Assigned task:
Write the records below out in full, character for character, with no pictures.

(Saved entries)
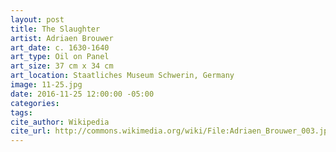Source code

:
 ```yaml
---
layout: post
title: The Slaughter
artist: Adriaen Brouwer
art_date: c. 1630-1640
art_type: Oil on Panel
art_size: 37 cm x 34 cm
art_location: Staatliches Museum Schwerin, Germany
image: 11-25.jpg
date: 2016-11-25 12:00:00 -05:00
categories:
tags:
cite_author: Wikipedia
cite_url: http://commons.wikimedia.org/wiki/File:Adriaen_Brouwer_003.jpg
---
```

Response to this exercise:
Source code

:
 ```yaml
---
layout: post
title: The Slaughter
artist: Adriaen Brouwer
art_date: c. 1630-1640
art_type: Oil on Panel
art_size: 37 cm x 34 cm
art_location: Staatliches Museum Schwerin, Germany
image: 11-25.jpg
date: 2016-11-25 12:00:00 -05:00
categories:
tags:
cite_author: Wikipedia
cite_url: http://commons.wikimedia.org/wiki/File:Adriaen_Brouwer_003.jpg
---
```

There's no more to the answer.